その事件は翌日の新聞にも大きく取り上げられ、それによってユリウス様に対する名声も大きく上がり、アザレア様もまたユリウス様によって無事に保護され、彼女は養子としてラナンキュラス邸へと迎え入れられる事になった。
「これでようやく一歩目と言うところでしょうか?」
俺は新聞記事を目で追いながら、ゆっくりと空を見上げた。
「ゲームの本編が始まるのは今からおそよ四年後。残り限られた時間の中で、アザレア様のお相手となる方々を彼女から引き離す作戦を考えるのは、骨が折れるだろうな……」
しかし時間は止まってはくれない。こうしてのんびりと空を見上げている時間ですらも、針は一歩ずつ進んで行っているんだ。

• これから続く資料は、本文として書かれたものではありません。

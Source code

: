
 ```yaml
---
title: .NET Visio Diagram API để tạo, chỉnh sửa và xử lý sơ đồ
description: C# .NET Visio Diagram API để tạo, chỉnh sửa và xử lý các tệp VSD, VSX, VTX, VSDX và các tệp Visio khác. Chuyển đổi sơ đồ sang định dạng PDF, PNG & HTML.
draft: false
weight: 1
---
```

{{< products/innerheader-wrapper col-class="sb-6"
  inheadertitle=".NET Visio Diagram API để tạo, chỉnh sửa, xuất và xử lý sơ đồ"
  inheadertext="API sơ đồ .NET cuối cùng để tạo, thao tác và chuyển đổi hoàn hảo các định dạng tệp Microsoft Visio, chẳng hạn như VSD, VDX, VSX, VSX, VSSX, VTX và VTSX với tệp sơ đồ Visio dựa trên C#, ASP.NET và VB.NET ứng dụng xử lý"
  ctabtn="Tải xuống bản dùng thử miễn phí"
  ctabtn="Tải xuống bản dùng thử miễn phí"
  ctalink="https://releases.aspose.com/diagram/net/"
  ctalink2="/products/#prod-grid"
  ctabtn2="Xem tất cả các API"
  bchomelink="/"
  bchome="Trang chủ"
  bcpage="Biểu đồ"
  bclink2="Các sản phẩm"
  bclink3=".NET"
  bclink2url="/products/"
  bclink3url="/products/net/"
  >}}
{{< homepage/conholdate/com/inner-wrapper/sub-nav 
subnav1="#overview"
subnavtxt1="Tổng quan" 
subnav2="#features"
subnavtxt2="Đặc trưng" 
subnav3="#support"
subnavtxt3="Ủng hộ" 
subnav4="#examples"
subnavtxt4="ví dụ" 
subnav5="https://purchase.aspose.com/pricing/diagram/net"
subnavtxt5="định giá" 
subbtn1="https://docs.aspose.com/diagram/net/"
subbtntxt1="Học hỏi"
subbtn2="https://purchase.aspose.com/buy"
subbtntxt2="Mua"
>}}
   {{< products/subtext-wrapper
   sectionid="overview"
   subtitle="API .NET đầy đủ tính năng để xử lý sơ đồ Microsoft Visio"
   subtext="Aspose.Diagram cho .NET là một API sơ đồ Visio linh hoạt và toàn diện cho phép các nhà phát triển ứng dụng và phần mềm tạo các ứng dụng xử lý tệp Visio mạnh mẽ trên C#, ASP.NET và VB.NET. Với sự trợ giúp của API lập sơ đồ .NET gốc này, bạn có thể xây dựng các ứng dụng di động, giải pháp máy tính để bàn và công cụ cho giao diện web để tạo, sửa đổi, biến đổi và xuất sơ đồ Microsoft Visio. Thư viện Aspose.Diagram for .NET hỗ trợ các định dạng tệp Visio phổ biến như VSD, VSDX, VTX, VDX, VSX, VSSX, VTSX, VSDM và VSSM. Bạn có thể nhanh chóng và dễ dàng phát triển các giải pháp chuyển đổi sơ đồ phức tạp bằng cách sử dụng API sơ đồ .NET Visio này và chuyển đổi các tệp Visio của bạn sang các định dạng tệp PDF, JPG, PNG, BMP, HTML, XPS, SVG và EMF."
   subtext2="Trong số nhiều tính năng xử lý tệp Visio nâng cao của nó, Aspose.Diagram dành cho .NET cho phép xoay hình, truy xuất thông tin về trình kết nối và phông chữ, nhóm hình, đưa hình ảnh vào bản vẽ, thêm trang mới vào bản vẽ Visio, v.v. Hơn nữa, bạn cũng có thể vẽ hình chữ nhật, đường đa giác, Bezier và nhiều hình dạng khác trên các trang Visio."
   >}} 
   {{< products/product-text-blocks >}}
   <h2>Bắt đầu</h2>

お嬢様が十六歳になられる年に開かれる『デビュタント』。
それはお嬢様を含め、成人を迎えた者たちが出席するパーティーであり、またゲームの本編開始を意味するイベントでもある。
その特大イベントに向けて色々と作を練らねばならないが……。
「その前にやる事が多すぎるんだよな……」
まずお嬢様は三ヶ月後に、ルークスフロース魔法魔術アカデミーに入学する事が決まっている。
そのアカデミーはお嬢様のお兄様方である五人も入学し、全員が主席で卒業をしている。だからお嬢様もまたロベリア家の人間として恥じぬよう、アカデミーを主席で卒業する必要がある。
いや、卒業させなければならない。
そうすれば街で流れているお嬢様の噂も、ある程度消えることになるだろうしな。
「お嬢様の勉強を見てあげながら普段の仕事もこうなしつつ、攻略キャラたちに向けた作戦も立てなければならない……のか」
俺はこの先の展開を想像して深々と溜め息をつく。
いくらゲームの本編が四年後に開始するって言っても、その間アザレア様はどうするんだ?
確かお嬢様が書いたあの何とか作戦では、アザレア様はお嬢様が通うアカデミーには通わず、十六歳になって初めて学校と言う物に通う事になる、と書かれていたな。
と言う事は、お嬢様がアカデミーに通っている間アザレア様は、ラナンキュラス邸で教養を受けることになるのか。
まぁそれはそうか。
養子になって間もない中、突然アカデミーに放り込まれても教養がなっていないんじゃ、公爵令嬢として恥ずかしい思いをするだけだからな。
しかしその四年間の間にゲーム本編には何一つ触れる事はないのか……。
「だったらいっそ――」
俺は思いついた考えを頭の中でまとめながら、どうやってそれを実行させようかと作戦を練り始める。
そう、これはお嬢様には内緒だ。
話してしまったらきっと、びっくりして言葉が出てこないだろうからな。